Aim of the task
Omit the pictures. Print each entry below exactly.
---------- Material to process
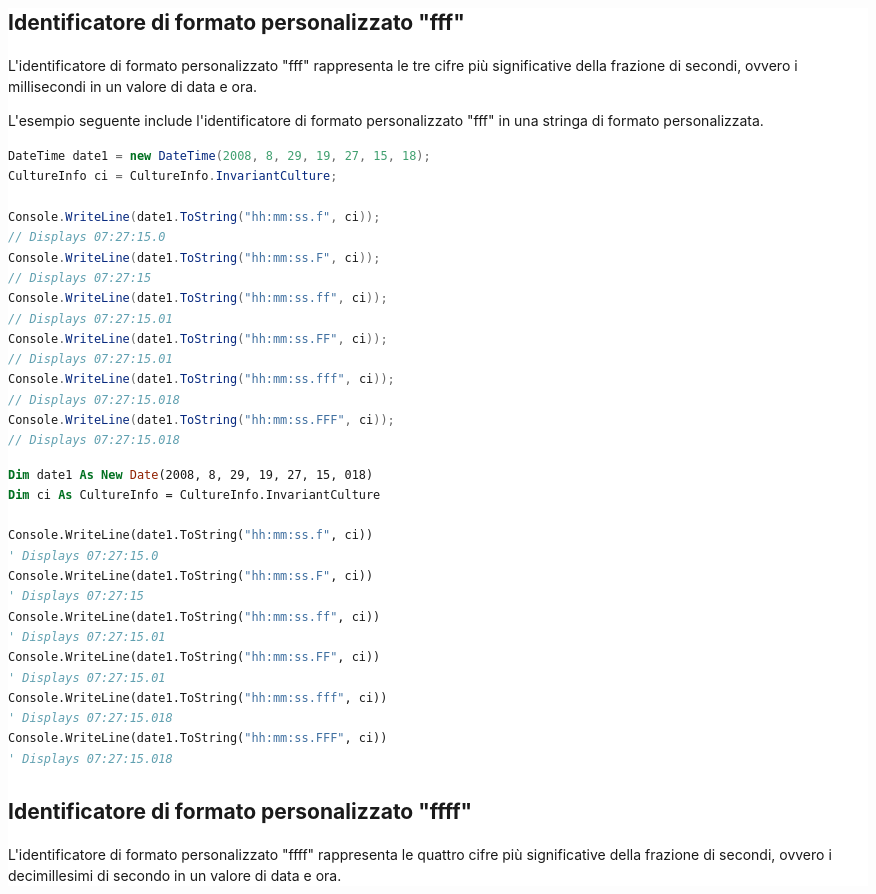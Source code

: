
 ```vb
```

## <a name="the-fff-custom-format-specifier"></a>Identificatore di formato personalizzato "fff"

L'identificatore di formato personalizzato "fff" rappresenta le tre cifre più significative della frazione di secondi, ovvero i millisecondi in un valore di data e ora. 

L'esempio seguente include l'identificatore di formato personalizzato "fff" in una stringa di formato personalizzata.

```csharp
DateTime date1 = new DateTime(2008, 8, 29, 19, 27, 15, 18);
CultureInfo ci = CultureInfo.InvariantCulture;

Console.WriteLine(date1.ToString("hh:mm:ss.f", ci));
// Displays 07:27:15.0
Console.WriteLine(date1.ToString("hh:mm:ss.F", ci));
// Displays 07:27:15
Console.WriteLine(date1.ToString("hh:mm:ss.ff", ci));
// Displays 07:27:15.01
Console.WriteLine(date1.ToString("hh:mm:ss.FF", ci));
// Displays 07:27:15.01
Console.WriteLine(date1.ToString("hh:mm:ss.fff", ci));
// Displays 07:27:15.018
Console.WriteLine(date1.ToString("hh:mm:ss.FFF", ci));
// Displays 07:27:15.018
```

```vb
Dim date1 As New Date(2008, 8, 29, 19, 27, 15, 018)
Dim ci As CultureInfo = CultureInfo.InvariantCulture

Console.WriteLine(date1.ToString("hh:mm:ss.f", ci))
' Displays 07:27:15.0
Console.WriteLine(date1.ToString("hh:mm:ss.F", ci))
' Displays 07:27:15
Console.WriteLine(date1.ToString("hh:mm:ss.ff", ci))
' Displays 07:27:15.01
Console.WriteLine(date1.ToString("hh:mm:ss.FF", ci))
' Displays 07:27:15.01
Console.WriteLine(date1.ToString("hh:mm:ss.fff", ci))
' Displays 07:27:15.018
Console.WriteLine(date1.ToString("hh:mm:ss.FFF", ci))
' Displays 07:27:15.018
```

## <a name="the-ffff-custom-format-specifier"></a>Identificatore di formato personalizzato "ffff"

L'identificatore di formato personalizzato "ffff" rappresenta le quattro cifre più significative della frazione di secondi, ovvero i decimillesimi di secondo in un valore di data e ora.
--------------------
Answer to the problem
Source code

:
 ```vb
```

## <a name="the-fff-custom-format-specifier"></a>Identificatore di formato personalizzato "fff"

L'identificatore di formato personalizzato "fff" rappresenta le tre cifre più significative della frazione di secondi, ovvero i millisecondi in un valore di data e ora. 

L'esempio seguente include l'identificatore di formato personalizzato "fff" in una stringa di formato personalizzata.

```csharp
DateTime date1 = new DateTime(2008, 8, 29, 19, 27, 15, 18);
CultureInfo ci = CultureInfo.InvariantCulture;

Console.WriteLine(date1.ToString("hh:mm:ss.f", ci));
// Displays 07:27:15.0
Console.WriteLine(date1.ToString("hh:mm:ss.F", ci));
// Displays 07:27:15
Console.WriteLine(date1.ToString("hh:mm:ss.ff", ci));
// Displays 07:27:15.01
Console.WriteLine(date1.ToString("hh:mm:ss.FF", ci));
// Displays 07:27:15.01
Console.WriteLine(date1.ToString("hh:mm:ss.fff", ci));
// Displays 07:27:15.018
Console.WriteLine(date1.ToString("hh:mm:ss.FFF", ci));
// Displays 07:27:15.018
```

```vb
Dim date1 As New Date(2008, 8, 29, 19, 27, 15, 018)
Dim ci As CultureInfo = CultureInfo.InvariantCulture

Console.WriteLine(date1.ToString("hh:mm:ss.f", ci))
' Displays 07:27:15.0
Console.WriteLine(date1.ToString("hh:mm:ss.F", ci))
' Displays 07:27:15
Console.WriteLine(date1.ToString("hh:mm:ss.ff", ci))
' Displays 07:27:15.01
Console.WriteLine(date1.ToString("hh:mm:ss.FF", ci))
' Displays 07:27:15.01
Console.WriteLine(date1.ToString("hh:mm:ss.fff", ci))
' Displays 07:27:15.018
Console.WriteLine(date1.ToString("hh:mm:ss.FFF", ci))
' Displays 07:27:15.018
```

## <a name="the-ffff-custom-format-specifier"></a>Identificatore di formato personalizzato "ffff"

L'identificatore di formato personalizzato "ffff" rappresenta le quattro cifre più significative della frazione di secondi, ovvero i decimillesimi di secondo in un valore di data e ora.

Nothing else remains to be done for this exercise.